═════ TASK MATERIAL

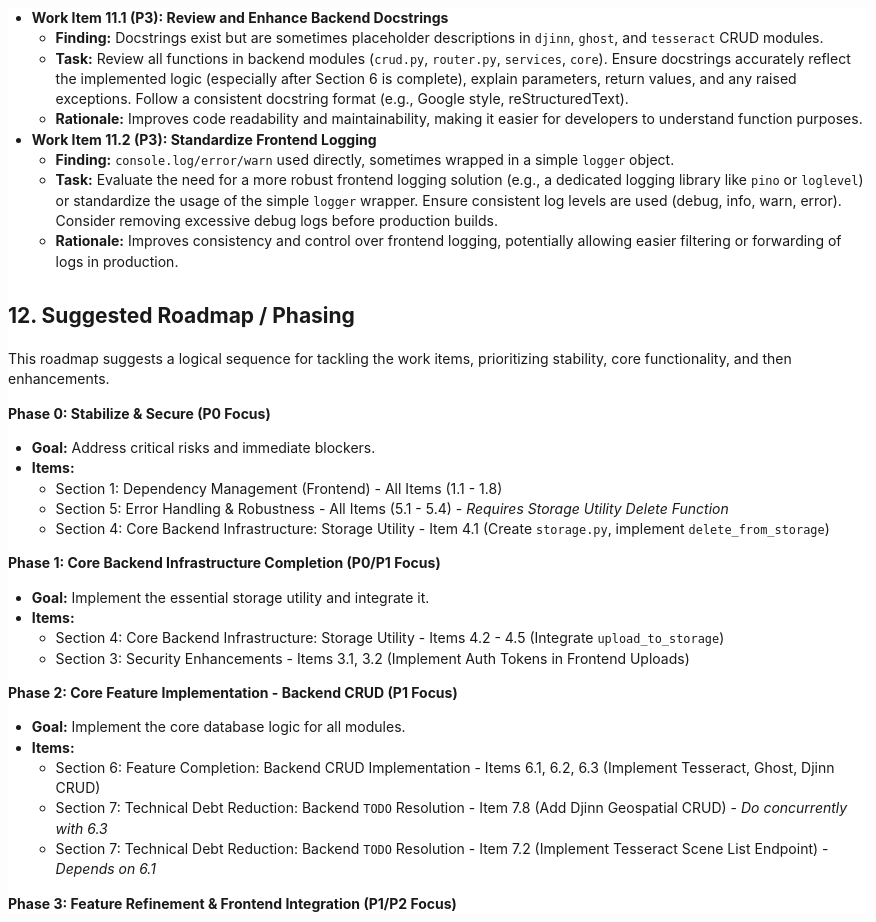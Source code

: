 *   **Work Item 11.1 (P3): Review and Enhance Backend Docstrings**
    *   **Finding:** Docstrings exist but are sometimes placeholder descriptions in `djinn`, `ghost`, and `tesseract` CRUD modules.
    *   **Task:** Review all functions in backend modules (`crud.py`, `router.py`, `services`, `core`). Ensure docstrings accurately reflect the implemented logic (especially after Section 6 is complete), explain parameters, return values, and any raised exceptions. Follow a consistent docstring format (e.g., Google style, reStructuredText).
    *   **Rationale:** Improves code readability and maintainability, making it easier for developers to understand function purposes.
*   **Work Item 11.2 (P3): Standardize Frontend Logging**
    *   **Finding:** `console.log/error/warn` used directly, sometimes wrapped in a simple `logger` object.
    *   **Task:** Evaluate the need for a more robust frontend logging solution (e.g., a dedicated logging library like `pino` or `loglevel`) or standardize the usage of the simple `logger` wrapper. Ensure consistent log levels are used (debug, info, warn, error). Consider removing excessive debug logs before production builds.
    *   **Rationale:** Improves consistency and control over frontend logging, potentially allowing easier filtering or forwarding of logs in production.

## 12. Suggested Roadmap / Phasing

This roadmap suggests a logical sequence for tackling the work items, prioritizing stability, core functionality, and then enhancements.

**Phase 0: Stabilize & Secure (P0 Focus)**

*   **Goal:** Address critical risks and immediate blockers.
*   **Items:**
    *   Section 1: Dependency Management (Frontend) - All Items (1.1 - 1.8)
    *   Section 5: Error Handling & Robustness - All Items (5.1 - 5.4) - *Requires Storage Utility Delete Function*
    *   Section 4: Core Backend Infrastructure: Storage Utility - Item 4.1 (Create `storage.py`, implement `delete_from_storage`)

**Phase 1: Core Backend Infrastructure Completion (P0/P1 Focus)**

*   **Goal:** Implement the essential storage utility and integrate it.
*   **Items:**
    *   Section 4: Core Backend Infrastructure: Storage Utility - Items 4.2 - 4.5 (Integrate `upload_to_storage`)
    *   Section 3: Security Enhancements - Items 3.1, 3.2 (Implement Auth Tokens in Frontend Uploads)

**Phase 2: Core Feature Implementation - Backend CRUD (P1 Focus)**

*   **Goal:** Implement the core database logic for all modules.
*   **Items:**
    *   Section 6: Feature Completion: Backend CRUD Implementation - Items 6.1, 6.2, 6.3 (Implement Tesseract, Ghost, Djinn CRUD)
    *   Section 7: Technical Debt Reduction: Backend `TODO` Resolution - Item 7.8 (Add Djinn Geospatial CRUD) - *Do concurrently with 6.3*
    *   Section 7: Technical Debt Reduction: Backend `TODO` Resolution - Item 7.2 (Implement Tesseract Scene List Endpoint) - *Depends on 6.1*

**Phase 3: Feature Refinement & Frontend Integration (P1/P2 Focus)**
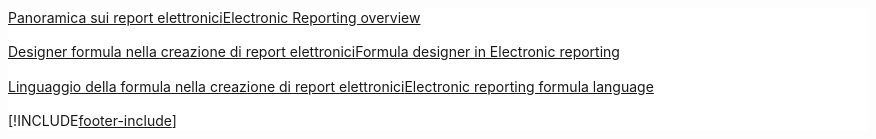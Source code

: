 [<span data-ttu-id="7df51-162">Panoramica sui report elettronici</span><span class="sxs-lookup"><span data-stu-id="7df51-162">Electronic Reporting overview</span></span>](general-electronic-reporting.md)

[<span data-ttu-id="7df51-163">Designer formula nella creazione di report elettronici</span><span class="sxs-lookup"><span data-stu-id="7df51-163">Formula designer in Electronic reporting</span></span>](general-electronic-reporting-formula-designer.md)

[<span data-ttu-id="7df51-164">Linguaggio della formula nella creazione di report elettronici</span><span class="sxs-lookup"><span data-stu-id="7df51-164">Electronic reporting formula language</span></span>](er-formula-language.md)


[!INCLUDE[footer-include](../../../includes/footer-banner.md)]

══════════

### DIRECTIONS:
Find the word "class" in the entries and show each line where it is found.

### REPLY:
: [<span data-ttu-id="7df51-162">Panoramica sui report elettronici</span><span class="sxs-lookup"><span data-stu-id="7df51-162">Electronic Reporting overview</span></span>](general-electronic-reporting.md)
[<span data-ttu-id="7df51-163">Designer formula nella creazione di report elettronici</span><span class="sxs-lookup"><span data-stu-id="7df51-163">Formula designer in Electronic reporting</span></span>](general-electronic-reporting-formula-designer.md)
[<span data-ttu-id="7df51-164">Linguaggio della formula nella creazione di report elettronici</span><span class="sxs-lookup"><span data-stu-id="7df51-164">Electronic reporting formula language</span></span>](er-formula-language.md)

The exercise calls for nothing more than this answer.